Why Romney Won’t Win the Republican Nomination
Article audio sponsored by The John Birch Society

With Huckabee out of the race, and Donald Trump announcing his decision not to run on May 16, it seemed that Mitt Romney had a good chance of becoming the Republican nominee in 2012. But his Massachusetts healthcare program is turning out to be a real albatross around his neck. He has vowed to repeal Obamacare, but he also wants to replace it with a Romneycare of his own. That’s not what the Tea Party wants.

The real problem with Romney is that he is simply not a Tea Party conservative, he’s a traditional Republican conservative, the kind who will never repeal a liberal program. He will only try to make it better. For example, could you imagine Romney calling for the dismantling of the Department of Education? Like George Bush, he’ll try to make it more effective by giving it more money. That’s what Republicans have always done in the past.

But that’s not the kind of Republican we will need in 2012 if we are to reverse the socialist direction this country has been going in since the days of Lyndon Johnson and his Great Society expansion of the federal government. None of those programs enacted by Johnson’s administration have been repealed by any Republican president who came after him. Reagan tried to get rid of the Department of Education created by Jimmy Carter but was sabotaged by Republicans in his own administration.

Republican is not synonymous with conservative. The Republican Party has stood for the Status Quo. In the Hegelian dialectic, it is the antithesis of the Democrats’ thesis. And it’s been that way since the days of Woodrow Wilson, who started us on the road to socialism. And so what we have had since then is a Hegelian dialectic process in which our two major parties play the roles of thesis and antithesis leading to a new synthesis which will ultimately lead toward socialism. That’s what Marx’s dialectical materialism is all about.
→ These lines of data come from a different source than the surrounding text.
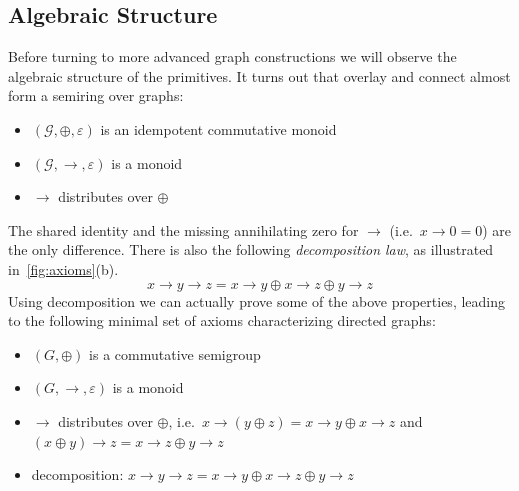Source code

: \documentclass{article}
\renewcommand{\epsilon}{\varepsilon}
\newcommand{\eps}{\epsilon}
\newcommand{\overlay}{\oplus}
\newcommand{\connect}{\rightarrow}
\begin{document}
\subsection{Algebraic Structure}\label{sec:algebra}
Before turning to more advanced graph constructions we will observe the
algebraic structure of the primitives. It turns out that overlay and connect
almost form a semiring over graphs:
\begin{itemize}
\item $(\mathcal{G}, \overlay, \eps)$ is an idempotent commutative monoid
\item $(\mathcal{G}, \connect, \eps)$ is a monoid
\item $\connect$ distributes over $\overlay$
\end{itemize}
The shared identity and the missing annihilating zero for $\connect$
(i.e.\ $x \connect 0 = 0$) are the only difference. There is also the following
\textit{decomposition law}, as illustrated in~\autoref{fig:axioms}(b).
\[
  x \connect y \connect z = x \connect y \overlay x \connect z \overlay y \connect z
\]
Using decomposition we can actually prove some of the above properties, leading
to the following minimal set of axioms characterizing directed graphs:
\begin{itemize}
\item $(G, \overlay)$ is a commutative semigroup
\item $(G, \connect, \eps)$ is a monoid
\item $\connect$ distributes over $\overlay$, i.e.\ $x \connect (y \overlay z)
  = x \connect y \overlay x \connect z$ and $(x \overlay y) \connect z = x
  \connect z \overlay y \connect z$
\item decomposition: $x \connect y \connect z = x \connect y \overlay x
  \connect z \overlay y \connect z$ 
\end{itemize}
\end{document}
In other words, Romney, like his father, is a Status Quo Republican, willing to play the antithesis role in conformity with the dialectical process. For example, Romney is now telling audiences that he can create a better and more effective health plan than Obama’s. But the Tea Party movement does not intend to play the dialectical game with the Democrats. Tea Partiers want to repeal and dismantle the liberal programs that have led us to the brink of socialism. That is why they are not interested in nominating your usual Status Quo Republican for the presidency, a politician who believes he can improve a liberal program.

That is what is revolutionary about the Tea Party movement: it intends to derail the dialectical process that has led us to the present crisis. And that is why Status-Quo Republicans hate such Tea Partiers as Sarah Palin.

Also, the dialectical method is in direct opposition to Biblical principles, which are the underlining principles of the Declaration of Independence and the United States Constitution. According to the Declaration the purpose of government is to secure the unalienable rights of the individual to life, liberty, and the pursuit of happiness, rights derived from God, not the state. You cannot compromise on those principles without destroying what America is all about.

According to the Bible, certain moral principles are absolute and cannot be compromised. But the dialectical method holds that everything is subject to compromise.

Wikipedia describes the Dialectic as “a method of argument for resolving disagreement.” In other words, it was a process, not a debate. The German philosopher Hegel considered the whole of human history to be one tremendous dialectic in which human progress evolved. The thesis confronted the antithesis which through compromise became the synthesis, or the new thesis. The process was supposed to end when mankind reached some sort of utopia.

The word dialectic originated in Ancient Greece and was made popular by Plato in the Socratic dialogues. The dialectic is dialogue between two or more people holding different views about a subject, who wish to establish the truth of the matter by dialogue, with arguments based on reason. The Dialectic is not a debate in which the debaters are committed to their points of view, and argue to win the debate. In order to be a good dialectician you have to be able to argue both sides of a debate convincingly.

In the mid-nineteenth century, Hegelian dialectics became popular among American academics and was used by them to transform the American government from a protector of God-given rights into some mystical super entity akin to God himself. Indeed, it was Hegel who called the state God on earth since it was the collective power of mankind, the highest manifestation of the world-soul on earth.

Thus, most Americans are quite confused when it comes to our philosophy of government. Is our federal government like Hegel’s Prussian state, a godlike entity that rules over us, or is it what the Declaration of Independence says it is? The Tea Party movement has made it its job to educate Americans about the true nature of the American system of government. It is not rule by a Congress with two parties engaged in a dialectical process of moving us inch-by-inch toward utopian socialism. The federal government is simply the protector of our God-given rights. Until the majority of Americans understand that, we shall have endless confusion in Washington.